31.10.11

Grid

I'm wondering what sort of grid I could make with a pin instead of an extruder head mounted to the Ultimaker, and poking a piece of tin foil with the Z-axis. With steps of 0.05 mm (1/16th micro stepping) that's 20 holes per millimeter (508 dots per inch). If the hole size is comparable to the spacing, it could make a good 2D diffraction grating.

What sort of frequency are we talking here? For single dimension diffraction, d(sinΘ + sinδ) = mλ, where d is the grid spacing, the sin elements are incidence and maxima angles, m is an integer and λ is the wavelength of radiation. So for interesting (large) angles, say 5 and 45 degrees, within the brackets is about 0.80. For a d of 0.05mm, and considering the first maxima distance, λ = 0.0625 mm or 6.25e-5 meters. This is deep in the infrared.

29.10.11

Anticipation

I'm awaiting the arrival of my Ultimaker 3D printer. The printer was shipped before I left for vacation, but was returned by DHL for some reason. It should be on it's way now.

I'm intrigued by some of the objects shown on Dave Durant's blog. I'm already thinking of how to calibrate and tune the machine to be able to do as good as those pieces.

For that, I need a good way to make linear measurements. What sort of home made device can be created to measure repeatability and accuracy of position on the order of 0 to 20cm?

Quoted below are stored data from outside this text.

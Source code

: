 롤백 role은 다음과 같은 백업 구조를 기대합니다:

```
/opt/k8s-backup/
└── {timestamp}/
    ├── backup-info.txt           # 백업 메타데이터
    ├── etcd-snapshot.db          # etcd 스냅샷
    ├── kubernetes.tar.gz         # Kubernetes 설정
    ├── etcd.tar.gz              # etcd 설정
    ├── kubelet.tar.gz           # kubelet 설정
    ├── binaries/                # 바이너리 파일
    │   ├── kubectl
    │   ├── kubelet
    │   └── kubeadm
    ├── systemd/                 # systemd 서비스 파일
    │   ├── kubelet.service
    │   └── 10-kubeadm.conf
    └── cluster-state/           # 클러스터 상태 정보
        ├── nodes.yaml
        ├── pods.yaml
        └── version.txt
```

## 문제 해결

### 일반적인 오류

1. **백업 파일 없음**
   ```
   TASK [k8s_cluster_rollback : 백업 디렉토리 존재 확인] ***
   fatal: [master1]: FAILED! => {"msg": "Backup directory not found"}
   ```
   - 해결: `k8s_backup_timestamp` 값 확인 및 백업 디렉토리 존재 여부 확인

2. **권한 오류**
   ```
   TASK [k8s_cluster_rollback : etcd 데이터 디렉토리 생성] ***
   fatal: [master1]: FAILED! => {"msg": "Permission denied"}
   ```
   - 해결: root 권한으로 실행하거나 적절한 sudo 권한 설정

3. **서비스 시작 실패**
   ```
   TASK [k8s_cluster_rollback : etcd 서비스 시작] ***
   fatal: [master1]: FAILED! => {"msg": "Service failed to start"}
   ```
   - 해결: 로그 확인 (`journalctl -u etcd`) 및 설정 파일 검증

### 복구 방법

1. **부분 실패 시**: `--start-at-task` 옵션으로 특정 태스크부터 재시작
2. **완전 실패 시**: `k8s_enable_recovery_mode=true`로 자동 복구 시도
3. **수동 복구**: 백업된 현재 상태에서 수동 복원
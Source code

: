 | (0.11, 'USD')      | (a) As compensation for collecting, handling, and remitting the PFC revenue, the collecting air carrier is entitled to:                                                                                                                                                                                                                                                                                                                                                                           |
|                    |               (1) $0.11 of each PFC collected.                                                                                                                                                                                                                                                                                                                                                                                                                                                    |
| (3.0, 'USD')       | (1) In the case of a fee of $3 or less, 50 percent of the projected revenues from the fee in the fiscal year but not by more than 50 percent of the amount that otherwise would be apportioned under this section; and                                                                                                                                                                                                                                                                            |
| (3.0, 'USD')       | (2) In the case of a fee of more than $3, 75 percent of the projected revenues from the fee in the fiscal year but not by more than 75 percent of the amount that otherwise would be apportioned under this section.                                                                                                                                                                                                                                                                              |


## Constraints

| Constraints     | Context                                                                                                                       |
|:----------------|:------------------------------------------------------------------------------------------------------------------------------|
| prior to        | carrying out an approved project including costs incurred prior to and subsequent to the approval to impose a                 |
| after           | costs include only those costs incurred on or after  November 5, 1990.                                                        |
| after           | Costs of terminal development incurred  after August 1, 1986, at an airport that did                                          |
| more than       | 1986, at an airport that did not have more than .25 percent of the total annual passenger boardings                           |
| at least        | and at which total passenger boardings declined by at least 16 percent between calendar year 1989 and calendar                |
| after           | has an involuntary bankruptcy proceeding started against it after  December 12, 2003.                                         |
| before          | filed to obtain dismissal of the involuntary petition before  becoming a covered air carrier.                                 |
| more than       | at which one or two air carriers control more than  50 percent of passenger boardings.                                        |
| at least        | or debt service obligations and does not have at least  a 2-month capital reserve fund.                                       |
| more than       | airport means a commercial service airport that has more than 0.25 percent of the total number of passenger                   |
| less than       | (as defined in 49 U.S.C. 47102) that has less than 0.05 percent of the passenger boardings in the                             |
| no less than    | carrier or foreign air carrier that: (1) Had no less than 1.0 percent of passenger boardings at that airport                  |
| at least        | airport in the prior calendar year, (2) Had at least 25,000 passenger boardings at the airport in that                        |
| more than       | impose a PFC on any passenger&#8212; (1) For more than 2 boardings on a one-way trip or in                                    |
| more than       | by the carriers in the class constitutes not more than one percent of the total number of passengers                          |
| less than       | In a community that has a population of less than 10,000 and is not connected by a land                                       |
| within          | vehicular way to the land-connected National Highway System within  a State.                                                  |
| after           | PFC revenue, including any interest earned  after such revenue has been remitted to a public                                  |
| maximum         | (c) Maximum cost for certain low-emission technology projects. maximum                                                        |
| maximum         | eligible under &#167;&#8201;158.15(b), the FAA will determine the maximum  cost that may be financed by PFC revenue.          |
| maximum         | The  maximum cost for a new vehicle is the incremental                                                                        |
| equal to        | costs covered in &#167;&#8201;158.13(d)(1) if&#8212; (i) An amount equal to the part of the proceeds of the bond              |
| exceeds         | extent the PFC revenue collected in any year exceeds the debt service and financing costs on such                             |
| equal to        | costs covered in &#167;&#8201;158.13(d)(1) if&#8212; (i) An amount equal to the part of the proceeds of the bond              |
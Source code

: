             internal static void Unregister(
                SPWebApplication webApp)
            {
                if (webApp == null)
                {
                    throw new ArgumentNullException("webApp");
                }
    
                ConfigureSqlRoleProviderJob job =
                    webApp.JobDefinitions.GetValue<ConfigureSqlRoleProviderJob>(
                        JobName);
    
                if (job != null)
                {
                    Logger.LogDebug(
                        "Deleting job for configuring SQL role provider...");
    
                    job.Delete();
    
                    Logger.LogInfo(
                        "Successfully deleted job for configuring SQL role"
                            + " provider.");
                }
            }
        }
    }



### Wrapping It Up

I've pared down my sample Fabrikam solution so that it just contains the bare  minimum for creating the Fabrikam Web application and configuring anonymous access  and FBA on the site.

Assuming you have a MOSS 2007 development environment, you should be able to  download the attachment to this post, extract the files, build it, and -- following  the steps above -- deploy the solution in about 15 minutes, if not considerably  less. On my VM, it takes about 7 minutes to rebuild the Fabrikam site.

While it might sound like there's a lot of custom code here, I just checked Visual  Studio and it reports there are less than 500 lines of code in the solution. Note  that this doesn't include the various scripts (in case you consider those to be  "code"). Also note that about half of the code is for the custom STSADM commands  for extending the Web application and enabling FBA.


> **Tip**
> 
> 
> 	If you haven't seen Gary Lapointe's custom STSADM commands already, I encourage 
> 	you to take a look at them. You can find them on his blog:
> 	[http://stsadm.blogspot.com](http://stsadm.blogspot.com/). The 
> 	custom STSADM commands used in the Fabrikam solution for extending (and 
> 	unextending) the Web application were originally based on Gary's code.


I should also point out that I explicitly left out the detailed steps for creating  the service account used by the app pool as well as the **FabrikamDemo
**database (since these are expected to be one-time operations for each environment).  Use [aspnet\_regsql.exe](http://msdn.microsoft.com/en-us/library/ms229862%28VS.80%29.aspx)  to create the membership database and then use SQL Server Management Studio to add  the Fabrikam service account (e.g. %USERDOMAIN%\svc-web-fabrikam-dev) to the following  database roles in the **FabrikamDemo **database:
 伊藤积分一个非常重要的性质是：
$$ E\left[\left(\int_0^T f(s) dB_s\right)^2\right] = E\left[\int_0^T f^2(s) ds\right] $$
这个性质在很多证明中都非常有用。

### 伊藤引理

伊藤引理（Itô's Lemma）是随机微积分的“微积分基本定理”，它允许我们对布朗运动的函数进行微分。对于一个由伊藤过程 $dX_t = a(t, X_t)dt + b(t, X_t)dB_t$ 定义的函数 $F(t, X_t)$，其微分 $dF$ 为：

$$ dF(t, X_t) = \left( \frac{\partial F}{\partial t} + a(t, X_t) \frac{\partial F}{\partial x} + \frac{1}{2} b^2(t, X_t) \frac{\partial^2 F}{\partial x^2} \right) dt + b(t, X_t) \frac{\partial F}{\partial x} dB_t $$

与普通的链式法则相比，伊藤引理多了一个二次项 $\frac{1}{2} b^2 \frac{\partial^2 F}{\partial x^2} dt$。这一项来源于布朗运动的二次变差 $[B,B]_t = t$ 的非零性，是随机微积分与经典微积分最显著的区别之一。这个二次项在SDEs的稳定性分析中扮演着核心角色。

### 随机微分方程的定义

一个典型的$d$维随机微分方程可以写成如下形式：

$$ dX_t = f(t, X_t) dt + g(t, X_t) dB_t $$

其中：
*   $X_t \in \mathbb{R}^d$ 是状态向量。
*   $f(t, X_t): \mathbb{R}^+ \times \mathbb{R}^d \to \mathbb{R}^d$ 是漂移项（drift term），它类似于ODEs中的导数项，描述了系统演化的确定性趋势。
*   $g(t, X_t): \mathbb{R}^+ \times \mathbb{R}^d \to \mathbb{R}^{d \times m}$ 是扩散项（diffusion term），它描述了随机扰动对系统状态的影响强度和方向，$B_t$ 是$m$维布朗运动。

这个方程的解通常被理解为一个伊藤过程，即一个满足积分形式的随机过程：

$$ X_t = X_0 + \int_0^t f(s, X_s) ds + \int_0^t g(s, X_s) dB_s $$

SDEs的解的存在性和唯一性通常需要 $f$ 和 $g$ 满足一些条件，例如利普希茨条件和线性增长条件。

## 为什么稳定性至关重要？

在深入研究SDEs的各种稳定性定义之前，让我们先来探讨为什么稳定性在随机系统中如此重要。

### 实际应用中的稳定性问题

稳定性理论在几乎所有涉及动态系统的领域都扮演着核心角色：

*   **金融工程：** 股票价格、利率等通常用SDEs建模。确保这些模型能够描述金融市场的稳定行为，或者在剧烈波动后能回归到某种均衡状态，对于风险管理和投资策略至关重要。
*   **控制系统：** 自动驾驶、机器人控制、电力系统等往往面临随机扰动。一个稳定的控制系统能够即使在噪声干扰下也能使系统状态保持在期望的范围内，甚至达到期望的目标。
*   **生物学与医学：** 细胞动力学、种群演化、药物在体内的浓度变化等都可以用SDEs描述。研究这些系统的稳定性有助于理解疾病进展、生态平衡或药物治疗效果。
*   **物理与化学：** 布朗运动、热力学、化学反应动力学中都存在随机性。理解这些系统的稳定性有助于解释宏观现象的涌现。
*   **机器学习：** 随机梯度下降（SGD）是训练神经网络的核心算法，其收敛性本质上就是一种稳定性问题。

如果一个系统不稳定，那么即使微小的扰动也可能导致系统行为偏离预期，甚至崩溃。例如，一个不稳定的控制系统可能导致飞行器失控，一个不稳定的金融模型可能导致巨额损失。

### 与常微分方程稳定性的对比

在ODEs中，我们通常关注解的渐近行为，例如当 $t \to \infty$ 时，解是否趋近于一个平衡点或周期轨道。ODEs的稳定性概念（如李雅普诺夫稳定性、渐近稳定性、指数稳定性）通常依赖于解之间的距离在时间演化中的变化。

For repeatability I'm thinking of a parallel plate capacitor setup that would convert position to capacitance - which I have a meter for. For a couple of plates with an area of 400 square millimeters (a square 2 centimeters on a side), separated by steps of 0.05 mm (1/16th micro stepping), gives a capacitance of 70.8, 35.4, 23.6, 17.7, etc. picoFarads according to a parallel plate capacitance calculator. So that approach doesn't seem like it would be a good method.